Saved data entries
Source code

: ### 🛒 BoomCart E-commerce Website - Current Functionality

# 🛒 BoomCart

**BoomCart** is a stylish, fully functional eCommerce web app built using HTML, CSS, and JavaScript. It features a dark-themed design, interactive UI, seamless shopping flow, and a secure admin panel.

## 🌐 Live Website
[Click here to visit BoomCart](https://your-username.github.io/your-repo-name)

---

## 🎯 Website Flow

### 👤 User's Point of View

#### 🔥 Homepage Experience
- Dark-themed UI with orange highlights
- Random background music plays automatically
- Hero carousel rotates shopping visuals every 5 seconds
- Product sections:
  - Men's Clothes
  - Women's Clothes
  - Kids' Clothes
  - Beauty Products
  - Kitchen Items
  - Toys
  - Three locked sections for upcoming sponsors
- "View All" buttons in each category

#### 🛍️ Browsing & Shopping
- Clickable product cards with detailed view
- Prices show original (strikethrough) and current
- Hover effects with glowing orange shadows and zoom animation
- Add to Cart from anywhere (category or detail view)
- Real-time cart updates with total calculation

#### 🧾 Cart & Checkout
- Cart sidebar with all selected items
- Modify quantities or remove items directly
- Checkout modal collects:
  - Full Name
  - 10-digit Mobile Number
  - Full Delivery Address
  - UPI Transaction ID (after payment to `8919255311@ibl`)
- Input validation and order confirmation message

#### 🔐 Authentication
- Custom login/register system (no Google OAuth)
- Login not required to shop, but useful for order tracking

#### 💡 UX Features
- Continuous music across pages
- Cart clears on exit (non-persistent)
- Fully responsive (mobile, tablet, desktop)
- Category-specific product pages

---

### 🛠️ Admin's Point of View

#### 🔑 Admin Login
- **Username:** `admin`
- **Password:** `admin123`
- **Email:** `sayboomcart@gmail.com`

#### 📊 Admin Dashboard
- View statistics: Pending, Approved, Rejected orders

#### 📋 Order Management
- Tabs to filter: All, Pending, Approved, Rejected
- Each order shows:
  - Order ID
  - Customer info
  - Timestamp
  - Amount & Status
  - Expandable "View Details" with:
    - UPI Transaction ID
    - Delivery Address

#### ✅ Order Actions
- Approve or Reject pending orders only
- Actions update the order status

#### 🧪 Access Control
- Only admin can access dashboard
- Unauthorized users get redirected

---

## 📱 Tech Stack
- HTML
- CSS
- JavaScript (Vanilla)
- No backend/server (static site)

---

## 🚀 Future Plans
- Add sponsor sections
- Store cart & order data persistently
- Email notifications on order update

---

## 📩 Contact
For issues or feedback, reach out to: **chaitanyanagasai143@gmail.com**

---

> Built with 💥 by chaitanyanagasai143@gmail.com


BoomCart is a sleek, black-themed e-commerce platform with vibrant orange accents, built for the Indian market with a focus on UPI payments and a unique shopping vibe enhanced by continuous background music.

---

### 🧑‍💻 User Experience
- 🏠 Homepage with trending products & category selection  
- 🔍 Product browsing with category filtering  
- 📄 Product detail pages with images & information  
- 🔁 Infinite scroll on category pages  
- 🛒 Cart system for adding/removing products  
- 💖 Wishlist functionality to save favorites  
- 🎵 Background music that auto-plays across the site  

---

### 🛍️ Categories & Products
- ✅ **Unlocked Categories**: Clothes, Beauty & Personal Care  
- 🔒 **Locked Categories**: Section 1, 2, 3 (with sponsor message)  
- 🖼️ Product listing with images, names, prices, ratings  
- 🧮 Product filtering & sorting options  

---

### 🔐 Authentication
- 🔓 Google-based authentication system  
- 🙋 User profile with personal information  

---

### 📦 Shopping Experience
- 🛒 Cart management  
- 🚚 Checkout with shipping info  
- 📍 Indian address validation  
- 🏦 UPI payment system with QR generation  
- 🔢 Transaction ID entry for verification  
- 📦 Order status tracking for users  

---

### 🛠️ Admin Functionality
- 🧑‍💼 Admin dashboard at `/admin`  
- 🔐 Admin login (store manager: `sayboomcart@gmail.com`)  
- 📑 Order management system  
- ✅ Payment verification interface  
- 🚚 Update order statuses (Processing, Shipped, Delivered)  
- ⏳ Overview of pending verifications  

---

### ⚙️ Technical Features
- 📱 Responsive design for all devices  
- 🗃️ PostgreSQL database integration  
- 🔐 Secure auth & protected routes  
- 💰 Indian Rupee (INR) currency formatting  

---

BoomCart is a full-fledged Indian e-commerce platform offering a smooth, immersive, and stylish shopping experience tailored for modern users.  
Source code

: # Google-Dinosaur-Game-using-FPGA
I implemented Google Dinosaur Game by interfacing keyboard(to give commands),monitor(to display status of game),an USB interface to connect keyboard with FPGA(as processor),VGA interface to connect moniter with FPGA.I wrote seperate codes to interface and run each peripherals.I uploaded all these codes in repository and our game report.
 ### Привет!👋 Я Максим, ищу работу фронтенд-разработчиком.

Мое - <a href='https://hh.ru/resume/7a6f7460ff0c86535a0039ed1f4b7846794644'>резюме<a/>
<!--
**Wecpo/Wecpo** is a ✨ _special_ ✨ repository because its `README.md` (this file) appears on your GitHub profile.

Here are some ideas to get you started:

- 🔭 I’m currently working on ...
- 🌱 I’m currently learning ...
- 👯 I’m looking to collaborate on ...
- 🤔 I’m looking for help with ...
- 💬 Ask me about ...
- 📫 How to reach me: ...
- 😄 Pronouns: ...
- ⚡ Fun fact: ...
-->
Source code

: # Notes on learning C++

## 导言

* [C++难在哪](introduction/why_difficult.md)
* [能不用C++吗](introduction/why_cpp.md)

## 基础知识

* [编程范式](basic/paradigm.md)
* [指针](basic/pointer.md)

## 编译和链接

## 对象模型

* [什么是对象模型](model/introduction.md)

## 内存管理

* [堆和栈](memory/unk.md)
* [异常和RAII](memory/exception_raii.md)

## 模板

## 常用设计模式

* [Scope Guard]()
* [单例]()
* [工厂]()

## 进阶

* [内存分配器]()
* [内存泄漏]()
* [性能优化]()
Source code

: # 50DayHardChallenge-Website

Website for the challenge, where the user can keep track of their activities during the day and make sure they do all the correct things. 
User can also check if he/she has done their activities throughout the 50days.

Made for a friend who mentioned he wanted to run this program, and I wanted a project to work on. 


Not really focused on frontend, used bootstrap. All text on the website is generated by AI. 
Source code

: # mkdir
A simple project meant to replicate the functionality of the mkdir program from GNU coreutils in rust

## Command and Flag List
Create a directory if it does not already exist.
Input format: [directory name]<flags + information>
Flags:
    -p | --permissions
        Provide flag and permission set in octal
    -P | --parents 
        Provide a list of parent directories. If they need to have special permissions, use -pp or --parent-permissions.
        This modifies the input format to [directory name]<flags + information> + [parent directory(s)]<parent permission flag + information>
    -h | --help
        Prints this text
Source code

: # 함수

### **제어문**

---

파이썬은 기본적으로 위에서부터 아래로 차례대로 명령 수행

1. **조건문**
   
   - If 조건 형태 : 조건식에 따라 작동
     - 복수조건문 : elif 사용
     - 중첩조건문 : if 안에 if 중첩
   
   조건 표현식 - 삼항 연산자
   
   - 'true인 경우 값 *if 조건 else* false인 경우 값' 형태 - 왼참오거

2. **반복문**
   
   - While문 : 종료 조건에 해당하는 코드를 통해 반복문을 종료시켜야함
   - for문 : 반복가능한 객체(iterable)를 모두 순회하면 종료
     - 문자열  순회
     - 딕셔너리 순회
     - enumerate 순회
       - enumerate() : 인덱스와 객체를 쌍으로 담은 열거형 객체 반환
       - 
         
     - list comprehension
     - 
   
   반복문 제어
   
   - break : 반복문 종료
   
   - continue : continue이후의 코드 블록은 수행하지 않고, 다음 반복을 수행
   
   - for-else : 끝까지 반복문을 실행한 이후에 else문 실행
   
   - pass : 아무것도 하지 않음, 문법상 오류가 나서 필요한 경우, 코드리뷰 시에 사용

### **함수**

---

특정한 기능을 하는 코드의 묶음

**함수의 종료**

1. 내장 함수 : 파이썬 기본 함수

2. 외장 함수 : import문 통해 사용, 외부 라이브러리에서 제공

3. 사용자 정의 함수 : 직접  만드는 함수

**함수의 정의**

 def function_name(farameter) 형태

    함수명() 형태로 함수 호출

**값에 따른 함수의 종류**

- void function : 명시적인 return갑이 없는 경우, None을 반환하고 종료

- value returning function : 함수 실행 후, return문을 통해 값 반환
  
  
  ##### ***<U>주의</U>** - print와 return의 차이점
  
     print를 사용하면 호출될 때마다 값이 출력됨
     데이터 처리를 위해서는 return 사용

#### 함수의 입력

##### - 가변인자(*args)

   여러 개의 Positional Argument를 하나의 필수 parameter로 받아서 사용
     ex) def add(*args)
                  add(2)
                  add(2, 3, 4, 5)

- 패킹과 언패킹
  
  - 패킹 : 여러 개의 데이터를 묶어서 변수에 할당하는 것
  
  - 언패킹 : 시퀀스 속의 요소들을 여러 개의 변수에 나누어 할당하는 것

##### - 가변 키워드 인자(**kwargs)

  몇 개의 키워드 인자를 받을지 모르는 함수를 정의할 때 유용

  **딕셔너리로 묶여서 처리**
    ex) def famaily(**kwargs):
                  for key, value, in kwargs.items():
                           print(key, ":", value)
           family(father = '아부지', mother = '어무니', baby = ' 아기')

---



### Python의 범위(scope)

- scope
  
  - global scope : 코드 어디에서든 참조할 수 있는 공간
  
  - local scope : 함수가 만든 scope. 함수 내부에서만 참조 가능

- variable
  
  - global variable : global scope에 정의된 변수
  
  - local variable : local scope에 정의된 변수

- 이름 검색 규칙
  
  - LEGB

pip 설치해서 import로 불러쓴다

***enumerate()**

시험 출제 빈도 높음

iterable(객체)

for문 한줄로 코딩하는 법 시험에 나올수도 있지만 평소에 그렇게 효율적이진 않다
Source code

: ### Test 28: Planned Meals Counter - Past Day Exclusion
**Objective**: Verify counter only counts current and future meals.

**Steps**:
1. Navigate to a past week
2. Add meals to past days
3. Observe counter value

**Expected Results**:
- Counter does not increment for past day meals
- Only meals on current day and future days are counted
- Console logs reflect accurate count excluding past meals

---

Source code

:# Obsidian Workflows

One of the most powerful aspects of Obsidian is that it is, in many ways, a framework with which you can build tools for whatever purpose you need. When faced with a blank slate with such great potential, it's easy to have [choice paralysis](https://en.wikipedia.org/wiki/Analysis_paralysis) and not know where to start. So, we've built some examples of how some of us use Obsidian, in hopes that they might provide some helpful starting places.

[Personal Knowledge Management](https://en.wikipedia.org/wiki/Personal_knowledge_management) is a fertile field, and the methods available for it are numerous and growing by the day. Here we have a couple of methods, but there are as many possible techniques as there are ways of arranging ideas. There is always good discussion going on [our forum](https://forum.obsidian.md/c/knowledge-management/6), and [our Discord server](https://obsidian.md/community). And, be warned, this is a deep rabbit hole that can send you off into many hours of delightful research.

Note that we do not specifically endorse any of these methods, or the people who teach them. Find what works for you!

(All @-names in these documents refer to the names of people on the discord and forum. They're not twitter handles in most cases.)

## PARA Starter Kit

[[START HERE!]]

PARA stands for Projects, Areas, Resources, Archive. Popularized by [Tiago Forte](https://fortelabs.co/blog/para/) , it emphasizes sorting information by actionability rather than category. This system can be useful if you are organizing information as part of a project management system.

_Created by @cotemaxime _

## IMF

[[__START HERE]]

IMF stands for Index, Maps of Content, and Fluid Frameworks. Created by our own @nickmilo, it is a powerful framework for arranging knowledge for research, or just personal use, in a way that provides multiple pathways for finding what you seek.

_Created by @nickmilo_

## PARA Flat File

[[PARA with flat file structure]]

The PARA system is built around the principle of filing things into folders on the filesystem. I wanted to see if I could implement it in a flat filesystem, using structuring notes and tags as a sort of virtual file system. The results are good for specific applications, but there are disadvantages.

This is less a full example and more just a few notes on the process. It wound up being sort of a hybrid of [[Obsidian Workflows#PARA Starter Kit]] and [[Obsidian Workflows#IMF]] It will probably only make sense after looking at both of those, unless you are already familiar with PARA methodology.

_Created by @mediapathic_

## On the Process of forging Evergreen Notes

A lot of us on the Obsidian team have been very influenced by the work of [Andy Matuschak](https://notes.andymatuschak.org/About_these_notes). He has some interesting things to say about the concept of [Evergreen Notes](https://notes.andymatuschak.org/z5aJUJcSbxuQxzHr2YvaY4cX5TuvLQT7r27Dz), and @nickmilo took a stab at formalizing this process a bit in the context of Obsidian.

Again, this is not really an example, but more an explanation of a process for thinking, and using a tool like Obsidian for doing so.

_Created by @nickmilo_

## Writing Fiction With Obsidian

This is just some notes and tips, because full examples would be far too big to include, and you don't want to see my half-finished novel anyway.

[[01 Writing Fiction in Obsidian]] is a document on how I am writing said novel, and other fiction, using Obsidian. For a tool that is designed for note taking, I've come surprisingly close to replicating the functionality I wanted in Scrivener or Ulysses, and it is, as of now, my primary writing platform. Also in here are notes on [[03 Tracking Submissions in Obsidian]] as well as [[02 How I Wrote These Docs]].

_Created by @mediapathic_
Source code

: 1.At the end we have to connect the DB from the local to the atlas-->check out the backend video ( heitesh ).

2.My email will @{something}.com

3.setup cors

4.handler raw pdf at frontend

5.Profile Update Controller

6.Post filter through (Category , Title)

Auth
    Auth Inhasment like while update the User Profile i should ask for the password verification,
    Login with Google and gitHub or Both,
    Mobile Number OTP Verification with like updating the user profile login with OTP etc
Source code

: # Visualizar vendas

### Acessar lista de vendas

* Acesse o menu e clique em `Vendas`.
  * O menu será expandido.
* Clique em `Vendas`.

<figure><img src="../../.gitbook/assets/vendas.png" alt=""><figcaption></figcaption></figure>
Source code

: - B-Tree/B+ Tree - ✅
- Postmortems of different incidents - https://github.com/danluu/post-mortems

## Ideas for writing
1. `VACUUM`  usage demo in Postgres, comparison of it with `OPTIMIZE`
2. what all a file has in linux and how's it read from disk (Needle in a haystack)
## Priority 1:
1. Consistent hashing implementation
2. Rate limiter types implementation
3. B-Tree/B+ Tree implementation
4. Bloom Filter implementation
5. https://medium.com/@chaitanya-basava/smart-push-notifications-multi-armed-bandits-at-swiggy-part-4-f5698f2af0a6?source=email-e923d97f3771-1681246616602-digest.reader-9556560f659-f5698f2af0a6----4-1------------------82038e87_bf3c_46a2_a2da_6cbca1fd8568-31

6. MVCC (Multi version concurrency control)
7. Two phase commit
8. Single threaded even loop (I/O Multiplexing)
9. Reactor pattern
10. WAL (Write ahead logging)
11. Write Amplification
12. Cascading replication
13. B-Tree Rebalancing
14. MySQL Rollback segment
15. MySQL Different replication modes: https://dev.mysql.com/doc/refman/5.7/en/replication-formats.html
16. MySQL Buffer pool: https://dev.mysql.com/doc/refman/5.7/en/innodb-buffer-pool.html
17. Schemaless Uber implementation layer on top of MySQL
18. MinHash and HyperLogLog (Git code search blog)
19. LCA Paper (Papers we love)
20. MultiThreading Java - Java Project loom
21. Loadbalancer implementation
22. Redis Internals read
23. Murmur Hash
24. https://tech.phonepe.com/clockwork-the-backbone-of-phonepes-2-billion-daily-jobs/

### Aim of the exercise
With the line holding "- Clickable product cards with detailed view" as the first and the line holding "- Cart sidebar with all selected items" as the last, set down that range of the entries above exactly, and nothing else.

### Finished task
- Clickable product cards with detailed view
- Prices show original (strikethrough) and current
- Hover effects with glowing orange shadows and zoom animation
- Add to Cart from anywhere (category or detail view)
- Real-time cart updates with total calculation

#### 🧾 Cart & Checkout
- Cart sidebar with all selected items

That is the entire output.